# you dont hear much on this **** ill stir the pot



## mike 66 (Jan 21, 2010)

so you have a bow sling.not a finger sling.... how many people use them the right way. do you leave it real loose and use it for looks? or do you have ot tight to hold the bow in the hand so it dont move? how do you set your when you shoot and why !!!:gossip:


----------



## giltyone (Nov 9, 2009)

Your bow sling should be loose - it is not intended to be used to support the bow anyway. It's a safety device for when the bow jumps out of your grip (back when bows were jumpy when you shot).
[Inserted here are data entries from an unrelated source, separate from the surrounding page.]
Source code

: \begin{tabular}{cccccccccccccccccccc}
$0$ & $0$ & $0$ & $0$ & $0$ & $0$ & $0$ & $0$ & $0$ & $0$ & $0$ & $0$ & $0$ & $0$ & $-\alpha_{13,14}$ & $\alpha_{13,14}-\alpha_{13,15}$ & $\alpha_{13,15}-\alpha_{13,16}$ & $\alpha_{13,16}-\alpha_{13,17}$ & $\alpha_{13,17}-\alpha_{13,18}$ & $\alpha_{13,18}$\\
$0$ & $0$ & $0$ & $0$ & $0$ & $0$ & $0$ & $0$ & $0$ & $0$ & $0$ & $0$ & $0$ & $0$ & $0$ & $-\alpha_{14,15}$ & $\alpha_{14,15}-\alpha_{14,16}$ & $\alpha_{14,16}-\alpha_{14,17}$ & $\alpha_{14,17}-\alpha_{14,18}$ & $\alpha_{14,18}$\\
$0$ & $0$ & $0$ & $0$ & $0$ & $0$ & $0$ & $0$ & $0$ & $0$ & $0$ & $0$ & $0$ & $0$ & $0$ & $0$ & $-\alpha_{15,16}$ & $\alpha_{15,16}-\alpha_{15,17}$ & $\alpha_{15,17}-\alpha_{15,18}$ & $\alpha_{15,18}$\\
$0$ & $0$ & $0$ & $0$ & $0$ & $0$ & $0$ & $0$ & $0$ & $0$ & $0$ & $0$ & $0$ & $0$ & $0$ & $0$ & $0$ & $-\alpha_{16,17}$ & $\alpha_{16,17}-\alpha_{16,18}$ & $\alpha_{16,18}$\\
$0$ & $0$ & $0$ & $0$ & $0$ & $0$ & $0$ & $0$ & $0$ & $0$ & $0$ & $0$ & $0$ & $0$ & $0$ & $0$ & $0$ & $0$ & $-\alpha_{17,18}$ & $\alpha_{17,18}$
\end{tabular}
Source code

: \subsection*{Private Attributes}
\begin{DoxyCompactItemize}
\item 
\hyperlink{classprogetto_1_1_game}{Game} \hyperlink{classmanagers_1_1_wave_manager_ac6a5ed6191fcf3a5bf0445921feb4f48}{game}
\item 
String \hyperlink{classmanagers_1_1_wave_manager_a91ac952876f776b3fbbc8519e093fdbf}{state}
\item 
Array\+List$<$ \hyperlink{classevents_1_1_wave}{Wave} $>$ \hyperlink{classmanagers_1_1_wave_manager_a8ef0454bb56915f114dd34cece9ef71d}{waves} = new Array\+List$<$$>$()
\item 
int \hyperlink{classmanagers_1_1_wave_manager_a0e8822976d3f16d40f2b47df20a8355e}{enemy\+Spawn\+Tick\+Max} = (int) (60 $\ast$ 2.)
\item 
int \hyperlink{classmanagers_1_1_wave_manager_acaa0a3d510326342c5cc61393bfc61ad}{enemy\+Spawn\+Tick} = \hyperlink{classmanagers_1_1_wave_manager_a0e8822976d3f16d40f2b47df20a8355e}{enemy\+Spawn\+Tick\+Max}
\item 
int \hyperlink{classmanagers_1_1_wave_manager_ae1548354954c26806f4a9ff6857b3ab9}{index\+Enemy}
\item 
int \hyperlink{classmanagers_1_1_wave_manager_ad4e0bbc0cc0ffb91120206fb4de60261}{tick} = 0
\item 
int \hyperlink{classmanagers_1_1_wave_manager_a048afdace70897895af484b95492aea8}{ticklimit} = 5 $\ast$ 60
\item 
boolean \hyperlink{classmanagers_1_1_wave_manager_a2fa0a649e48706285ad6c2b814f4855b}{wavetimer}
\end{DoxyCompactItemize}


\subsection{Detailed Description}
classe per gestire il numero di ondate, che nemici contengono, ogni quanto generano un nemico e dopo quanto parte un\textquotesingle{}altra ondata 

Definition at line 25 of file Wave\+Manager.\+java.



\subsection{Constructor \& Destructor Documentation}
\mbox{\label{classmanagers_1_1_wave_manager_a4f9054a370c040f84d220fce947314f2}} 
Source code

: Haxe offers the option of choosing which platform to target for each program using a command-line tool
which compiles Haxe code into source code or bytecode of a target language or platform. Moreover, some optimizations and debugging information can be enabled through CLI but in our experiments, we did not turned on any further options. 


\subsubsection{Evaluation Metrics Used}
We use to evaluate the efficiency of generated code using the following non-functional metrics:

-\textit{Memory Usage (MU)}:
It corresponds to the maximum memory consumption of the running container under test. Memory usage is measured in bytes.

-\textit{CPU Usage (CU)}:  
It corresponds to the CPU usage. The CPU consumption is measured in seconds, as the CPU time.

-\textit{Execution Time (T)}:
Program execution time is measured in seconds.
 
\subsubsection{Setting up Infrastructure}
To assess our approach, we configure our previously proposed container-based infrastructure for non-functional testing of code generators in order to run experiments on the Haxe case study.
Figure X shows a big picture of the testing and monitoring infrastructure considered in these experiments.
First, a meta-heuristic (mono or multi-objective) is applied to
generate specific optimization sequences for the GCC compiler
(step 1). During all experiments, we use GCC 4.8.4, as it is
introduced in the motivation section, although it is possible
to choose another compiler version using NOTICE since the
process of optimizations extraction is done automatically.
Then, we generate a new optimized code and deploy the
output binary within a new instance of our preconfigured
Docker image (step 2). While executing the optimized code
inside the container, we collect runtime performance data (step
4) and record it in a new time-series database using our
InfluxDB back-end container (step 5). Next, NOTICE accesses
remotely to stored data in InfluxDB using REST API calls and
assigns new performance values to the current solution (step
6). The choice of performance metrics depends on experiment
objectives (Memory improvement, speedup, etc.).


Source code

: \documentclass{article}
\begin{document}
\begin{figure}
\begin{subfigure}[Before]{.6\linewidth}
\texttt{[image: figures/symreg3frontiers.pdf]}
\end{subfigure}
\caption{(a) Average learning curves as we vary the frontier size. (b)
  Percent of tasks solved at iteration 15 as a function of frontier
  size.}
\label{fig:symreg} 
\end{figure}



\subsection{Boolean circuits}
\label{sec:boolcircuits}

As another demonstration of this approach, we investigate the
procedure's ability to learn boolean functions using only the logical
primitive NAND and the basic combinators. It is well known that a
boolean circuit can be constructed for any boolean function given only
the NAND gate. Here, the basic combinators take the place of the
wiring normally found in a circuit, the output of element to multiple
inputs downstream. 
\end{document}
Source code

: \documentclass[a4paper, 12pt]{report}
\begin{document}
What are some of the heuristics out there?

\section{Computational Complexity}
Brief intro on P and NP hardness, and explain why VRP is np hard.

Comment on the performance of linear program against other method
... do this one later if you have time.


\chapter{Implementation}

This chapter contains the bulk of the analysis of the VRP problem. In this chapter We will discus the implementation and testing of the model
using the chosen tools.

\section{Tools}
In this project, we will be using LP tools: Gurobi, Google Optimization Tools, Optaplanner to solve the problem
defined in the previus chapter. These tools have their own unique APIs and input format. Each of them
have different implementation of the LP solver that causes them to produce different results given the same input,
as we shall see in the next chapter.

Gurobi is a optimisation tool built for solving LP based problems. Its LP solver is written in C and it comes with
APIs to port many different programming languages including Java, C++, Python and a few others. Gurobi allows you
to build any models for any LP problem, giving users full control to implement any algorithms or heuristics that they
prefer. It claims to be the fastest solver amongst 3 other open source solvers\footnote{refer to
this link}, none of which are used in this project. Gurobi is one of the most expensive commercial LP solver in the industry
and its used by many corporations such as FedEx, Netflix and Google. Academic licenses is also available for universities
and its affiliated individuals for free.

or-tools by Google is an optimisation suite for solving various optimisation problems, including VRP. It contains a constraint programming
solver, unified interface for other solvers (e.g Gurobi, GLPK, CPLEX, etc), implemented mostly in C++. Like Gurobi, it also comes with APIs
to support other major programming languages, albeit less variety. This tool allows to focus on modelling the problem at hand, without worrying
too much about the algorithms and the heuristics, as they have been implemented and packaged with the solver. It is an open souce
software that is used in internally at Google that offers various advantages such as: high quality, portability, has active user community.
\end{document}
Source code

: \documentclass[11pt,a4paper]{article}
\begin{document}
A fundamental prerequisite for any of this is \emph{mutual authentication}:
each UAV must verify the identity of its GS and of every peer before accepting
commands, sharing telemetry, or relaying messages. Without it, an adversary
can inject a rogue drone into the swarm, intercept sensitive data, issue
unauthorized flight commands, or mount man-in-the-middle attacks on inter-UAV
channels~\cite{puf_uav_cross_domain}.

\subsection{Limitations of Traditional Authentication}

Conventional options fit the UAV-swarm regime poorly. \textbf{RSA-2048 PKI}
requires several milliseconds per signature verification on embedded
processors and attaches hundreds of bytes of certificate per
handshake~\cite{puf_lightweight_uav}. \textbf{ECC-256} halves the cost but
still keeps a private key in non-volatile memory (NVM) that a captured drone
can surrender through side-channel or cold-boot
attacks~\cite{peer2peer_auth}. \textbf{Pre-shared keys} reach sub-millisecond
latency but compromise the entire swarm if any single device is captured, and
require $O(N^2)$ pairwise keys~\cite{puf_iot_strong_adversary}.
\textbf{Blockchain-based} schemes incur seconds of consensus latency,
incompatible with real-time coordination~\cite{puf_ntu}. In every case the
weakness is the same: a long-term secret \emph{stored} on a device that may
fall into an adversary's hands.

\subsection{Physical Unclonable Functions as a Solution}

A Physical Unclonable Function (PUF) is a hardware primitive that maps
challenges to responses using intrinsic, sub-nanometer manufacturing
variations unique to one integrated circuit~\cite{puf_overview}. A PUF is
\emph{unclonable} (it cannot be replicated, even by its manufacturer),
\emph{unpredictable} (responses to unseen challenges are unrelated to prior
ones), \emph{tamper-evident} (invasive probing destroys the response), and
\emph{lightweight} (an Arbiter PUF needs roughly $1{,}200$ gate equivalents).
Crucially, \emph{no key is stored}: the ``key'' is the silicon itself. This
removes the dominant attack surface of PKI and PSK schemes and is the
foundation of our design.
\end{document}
Too tight introduces bow torque anyway.

Personally, I have given up using bow slings and haven't even started with finger slings either. So no sling for me, I have a grip that doesn't torque nor allows the bow to jump out of my hand.


----------



## aread (Dec 25, 2009)

Many years ago, I hadn't been shooting too long and decided I wanted to try a bow with deflex geometry. A local shop had a Hoyt Aspen & I decided to go shoot it. I had been practicing very hard on keeping my bow hand relaxed through the shot. Well I shot the Aspen and since it didn't have a sling, it went flying out of my hand and landed on the floor about 8 yards down range. I'm standing there with a stupid look on my face wondering what happened and the other guys on the line laughing their butts off. 

Fortunately, there was no damage to the bow, and I bought it. I shot that bow better than any other I've ever shot until the recoil nearly ruined my elbow.

As a consequence, I always use a sling, but keep it as loose as possible.

Allen


----------



## ElMuchoHombre (Aug 17, 2013)

I always use a sling on Hoyt and Mathews target bows. My Dominator doesn't require one, there is minimal recoil. My hunting bows get a sling regardless of hand shock and/or recoil.


----------



## wacker stacker (Feb 2, 2006)

I feel like I am shooting naked without a sling on my bow. Sling should be loose and in no way should induce any torque anywhere on the bow.


----------



## ron w (Jan 5, 2013)

yp me too, that feeling of "naked" without a sling on my bow. I used one from the very first arrow I shot 40 years ago and never tried shooting without one. even when I go try other bows, I take a finger sling along, just incase the bow I try doesn't have a sling. of course years ago they were absolutely necessary....bows would literally jump out of your hand...and has happened to me twice, when I forgot to put my hand through the sling. it's really embarrassing when your bow chases the arrow down the lane. the only good thing about is , at least you then know you're not hanging onto the bow !.


----------